> _Problem requirements_: Nothing is needed except the lines below that run from the one with "- Timeline de carreira" through the one with "- [GitHub](https://github.com/r-riosp)", repeated exactly.

Records contained in a dataset
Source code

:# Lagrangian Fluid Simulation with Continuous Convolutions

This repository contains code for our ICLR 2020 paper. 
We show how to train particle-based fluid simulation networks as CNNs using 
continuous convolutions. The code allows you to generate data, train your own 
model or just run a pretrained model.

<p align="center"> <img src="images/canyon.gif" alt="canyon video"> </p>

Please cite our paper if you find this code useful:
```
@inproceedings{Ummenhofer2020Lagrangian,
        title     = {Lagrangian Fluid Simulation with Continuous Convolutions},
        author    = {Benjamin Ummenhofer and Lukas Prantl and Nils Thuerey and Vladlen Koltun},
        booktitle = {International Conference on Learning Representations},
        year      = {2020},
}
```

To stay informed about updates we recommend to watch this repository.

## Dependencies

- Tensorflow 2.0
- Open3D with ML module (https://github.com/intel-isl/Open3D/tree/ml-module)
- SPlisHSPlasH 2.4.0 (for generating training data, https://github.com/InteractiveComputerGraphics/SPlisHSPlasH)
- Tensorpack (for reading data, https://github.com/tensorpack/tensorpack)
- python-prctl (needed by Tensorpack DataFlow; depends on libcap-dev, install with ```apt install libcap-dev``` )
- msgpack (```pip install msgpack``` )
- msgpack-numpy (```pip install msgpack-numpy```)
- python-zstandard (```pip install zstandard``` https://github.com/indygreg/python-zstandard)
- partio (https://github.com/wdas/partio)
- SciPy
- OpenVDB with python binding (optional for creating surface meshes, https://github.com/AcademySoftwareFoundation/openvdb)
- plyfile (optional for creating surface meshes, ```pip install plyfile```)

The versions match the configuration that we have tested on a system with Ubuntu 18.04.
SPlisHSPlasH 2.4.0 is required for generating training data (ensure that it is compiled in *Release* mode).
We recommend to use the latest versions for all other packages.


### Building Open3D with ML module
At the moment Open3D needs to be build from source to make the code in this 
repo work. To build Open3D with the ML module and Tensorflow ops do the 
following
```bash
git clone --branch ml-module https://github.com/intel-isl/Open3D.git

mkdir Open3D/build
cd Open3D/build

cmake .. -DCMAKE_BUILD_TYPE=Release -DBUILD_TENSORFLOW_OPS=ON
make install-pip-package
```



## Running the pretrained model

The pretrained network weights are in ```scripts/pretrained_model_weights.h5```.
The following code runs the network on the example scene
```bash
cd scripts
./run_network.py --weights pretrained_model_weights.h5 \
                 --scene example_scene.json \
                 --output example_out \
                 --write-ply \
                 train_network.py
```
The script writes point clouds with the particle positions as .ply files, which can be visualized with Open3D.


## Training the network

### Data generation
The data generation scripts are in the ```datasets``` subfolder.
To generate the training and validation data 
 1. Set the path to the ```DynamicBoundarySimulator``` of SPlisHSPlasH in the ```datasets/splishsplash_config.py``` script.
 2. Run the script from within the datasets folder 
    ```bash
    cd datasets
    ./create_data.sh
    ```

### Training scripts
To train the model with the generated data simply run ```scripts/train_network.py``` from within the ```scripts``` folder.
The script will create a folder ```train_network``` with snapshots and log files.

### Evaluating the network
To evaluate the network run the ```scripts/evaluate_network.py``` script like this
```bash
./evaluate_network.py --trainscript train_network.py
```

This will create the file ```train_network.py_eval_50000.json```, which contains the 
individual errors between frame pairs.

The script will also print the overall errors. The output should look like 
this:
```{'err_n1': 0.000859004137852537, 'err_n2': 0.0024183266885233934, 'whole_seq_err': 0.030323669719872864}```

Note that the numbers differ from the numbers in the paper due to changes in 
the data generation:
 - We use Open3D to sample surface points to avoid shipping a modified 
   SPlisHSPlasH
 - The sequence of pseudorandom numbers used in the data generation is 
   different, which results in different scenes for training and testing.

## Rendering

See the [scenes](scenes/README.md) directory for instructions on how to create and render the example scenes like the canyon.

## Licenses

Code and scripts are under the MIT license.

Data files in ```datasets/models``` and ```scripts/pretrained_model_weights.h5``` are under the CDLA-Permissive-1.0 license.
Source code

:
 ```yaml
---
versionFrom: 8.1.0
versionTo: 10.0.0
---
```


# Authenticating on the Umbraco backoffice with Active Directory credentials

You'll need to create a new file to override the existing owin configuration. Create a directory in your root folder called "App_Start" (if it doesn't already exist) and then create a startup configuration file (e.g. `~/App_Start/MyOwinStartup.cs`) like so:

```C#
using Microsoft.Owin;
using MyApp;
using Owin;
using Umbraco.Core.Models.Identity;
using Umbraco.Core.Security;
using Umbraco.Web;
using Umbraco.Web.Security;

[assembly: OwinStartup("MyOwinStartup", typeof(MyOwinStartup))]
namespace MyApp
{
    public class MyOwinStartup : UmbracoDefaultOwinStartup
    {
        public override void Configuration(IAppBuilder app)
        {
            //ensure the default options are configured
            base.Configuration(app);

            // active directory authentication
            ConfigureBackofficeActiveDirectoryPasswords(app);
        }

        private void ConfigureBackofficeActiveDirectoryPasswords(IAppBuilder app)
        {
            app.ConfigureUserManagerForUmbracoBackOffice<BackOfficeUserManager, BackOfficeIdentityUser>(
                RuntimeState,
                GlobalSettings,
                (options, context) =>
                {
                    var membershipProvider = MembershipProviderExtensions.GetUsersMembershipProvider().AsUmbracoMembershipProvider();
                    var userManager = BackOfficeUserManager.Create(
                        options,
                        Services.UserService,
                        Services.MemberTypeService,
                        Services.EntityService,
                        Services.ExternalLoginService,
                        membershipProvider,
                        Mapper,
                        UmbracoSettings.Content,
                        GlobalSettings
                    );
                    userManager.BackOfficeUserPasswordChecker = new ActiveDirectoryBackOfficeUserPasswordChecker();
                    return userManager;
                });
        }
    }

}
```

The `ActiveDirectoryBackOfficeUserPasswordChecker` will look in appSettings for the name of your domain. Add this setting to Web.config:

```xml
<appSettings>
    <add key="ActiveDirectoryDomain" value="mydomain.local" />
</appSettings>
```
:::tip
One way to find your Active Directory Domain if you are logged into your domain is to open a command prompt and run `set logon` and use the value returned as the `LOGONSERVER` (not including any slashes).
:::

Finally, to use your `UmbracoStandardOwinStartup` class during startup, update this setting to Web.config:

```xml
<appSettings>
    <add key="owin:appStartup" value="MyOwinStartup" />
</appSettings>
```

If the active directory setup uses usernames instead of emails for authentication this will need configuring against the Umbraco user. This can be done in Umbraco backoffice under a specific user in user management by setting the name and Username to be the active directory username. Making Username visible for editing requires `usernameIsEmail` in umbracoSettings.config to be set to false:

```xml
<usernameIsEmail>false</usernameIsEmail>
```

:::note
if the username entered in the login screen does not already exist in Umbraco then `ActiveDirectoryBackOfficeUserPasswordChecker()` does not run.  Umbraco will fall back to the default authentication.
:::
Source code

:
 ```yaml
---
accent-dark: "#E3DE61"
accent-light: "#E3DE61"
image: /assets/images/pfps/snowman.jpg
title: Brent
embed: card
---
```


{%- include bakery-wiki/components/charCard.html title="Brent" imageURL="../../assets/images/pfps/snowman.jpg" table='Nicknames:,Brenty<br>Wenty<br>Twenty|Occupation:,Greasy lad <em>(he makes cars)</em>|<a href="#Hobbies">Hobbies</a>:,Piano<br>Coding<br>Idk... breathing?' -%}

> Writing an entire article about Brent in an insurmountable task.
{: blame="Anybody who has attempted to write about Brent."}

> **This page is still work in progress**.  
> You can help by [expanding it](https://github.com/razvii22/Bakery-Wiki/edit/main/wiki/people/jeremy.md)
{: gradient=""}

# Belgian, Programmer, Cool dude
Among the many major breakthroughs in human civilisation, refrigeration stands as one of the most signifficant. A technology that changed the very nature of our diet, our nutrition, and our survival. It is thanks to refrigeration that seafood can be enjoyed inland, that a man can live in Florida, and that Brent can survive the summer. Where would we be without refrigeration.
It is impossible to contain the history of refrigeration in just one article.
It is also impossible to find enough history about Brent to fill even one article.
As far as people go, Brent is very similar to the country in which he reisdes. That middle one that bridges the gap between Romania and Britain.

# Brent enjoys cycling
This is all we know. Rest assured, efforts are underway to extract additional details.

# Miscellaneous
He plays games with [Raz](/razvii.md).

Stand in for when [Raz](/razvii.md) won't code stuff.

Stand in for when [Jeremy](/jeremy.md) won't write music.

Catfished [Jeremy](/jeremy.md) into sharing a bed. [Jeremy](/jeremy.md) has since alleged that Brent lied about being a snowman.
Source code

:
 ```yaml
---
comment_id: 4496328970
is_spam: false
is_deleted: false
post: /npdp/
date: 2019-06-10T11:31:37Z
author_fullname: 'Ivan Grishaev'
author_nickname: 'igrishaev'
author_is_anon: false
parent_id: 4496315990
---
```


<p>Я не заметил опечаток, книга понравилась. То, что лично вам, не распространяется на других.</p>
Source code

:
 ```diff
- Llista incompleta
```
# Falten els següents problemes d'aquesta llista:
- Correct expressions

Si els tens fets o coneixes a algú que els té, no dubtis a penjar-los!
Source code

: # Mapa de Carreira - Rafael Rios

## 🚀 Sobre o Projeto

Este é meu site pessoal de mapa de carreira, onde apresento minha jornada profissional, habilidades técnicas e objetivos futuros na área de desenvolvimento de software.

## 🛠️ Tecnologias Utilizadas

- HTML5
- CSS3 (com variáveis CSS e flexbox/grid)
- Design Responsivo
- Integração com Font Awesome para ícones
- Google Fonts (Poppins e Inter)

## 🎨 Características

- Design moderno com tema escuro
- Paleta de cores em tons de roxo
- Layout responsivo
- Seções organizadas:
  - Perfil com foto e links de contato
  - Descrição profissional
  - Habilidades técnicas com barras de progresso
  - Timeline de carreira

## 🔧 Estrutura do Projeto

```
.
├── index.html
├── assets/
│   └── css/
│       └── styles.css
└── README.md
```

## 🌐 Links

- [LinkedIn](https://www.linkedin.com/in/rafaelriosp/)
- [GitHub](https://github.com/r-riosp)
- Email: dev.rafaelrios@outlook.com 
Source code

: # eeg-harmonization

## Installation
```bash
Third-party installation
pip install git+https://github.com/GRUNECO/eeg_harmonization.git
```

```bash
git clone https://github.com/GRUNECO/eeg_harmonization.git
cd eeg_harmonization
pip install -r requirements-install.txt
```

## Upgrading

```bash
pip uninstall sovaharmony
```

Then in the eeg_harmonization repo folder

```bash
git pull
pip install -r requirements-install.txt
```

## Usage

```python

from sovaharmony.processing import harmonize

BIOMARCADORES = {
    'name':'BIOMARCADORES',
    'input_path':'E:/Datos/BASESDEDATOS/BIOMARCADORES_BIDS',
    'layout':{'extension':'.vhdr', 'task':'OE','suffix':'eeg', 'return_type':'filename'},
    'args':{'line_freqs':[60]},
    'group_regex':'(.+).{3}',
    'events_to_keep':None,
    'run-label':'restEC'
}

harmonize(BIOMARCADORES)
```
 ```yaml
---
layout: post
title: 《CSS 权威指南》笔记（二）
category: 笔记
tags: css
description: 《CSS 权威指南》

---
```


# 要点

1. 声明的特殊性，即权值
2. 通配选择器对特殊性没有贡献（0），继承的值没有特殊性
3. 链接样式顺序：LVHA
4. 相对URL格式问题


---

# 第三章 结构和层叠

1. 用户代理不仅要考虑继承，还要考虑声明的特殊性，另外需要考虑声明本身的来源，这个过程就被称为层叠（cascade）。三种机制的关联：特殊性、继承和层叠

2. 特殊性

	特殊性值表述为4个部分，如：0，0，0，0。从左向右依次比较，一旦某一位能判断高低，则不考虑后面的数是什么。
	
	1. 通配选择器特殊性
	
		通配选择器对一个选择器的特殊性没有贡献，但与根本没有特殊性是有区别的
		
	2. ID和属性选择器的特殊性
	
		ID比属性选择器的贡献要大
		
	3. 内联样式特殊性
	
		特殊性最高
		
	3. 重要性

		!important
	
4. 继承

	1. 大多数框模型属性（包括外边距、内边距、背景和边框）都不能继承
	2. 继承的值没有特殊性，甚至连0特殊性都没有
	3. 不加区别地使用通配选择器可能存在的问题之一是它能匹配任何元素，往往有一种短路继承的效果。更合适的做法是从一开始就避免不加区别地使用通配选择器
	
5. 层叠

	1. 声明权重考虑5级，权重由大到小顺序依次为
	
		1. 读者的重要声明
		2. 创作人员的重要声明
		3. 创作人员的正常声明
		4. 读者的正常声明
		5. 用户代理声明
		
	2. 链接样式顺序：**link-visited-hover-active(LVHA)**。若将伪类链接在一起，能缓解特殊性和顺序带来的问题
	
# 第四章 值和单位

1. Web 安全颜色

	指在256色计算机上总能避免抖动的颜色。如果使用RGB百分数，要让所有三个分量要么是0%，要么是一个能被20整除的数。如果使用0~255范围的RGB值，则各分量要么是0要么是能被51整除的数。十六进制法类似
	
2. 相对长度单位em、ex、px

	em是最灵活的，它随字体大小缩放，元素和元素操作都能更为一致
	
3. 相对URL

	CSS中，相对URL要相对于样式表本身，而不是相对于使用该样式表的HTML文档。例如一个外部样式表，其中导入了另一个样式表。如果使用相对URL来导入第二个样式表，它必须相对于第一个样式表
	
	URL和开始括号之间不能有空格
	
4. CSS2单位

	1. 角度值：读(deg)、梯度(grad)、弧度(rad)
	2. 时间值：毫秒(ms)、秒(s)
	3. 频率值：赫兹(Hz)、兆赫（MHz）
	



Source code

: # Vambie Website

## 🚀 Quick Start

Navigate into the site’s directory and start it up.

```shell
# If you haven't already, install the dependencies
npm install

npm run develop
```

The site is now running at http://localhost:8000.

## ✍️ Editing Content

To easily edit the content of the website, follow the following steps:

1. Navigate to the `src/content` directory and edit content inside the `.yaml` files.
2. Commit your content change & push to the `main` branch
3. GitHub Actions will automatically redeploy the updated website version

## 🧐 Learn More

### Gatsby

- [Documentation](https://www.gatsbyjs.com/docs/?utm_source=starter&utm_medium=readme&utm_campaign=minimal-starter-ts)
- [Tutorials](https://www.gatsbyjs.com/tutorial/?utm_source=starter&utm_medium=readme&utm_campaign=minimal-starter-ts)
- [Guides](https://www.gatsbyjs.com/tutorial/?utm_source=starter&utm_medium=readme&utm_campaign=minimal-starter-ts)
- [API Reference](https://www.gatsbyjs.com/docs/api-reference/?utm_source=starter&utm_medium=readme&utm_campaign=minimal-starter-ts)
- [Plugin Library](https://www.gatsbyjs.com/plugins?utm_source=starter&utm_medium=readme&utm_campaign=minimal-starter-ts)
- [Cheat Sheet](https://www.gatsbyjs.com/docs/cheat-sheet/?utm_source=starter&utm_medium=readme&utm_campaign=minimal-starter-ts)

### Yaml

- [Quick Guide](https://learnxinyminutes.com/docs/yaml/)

> _Answer to this task_:
  - Timeline de carreira

## 🔧 Estrutura do Projeto

```
.
├── index.html
├── assets/
│   └── css/
│       └── styles.css
└── README.md
```

## 🌐 Links

- [LinkedIn](https://www.linkedin.com/in/rafaelriosp/)
- [GitHub](https://github.com/r-riosp)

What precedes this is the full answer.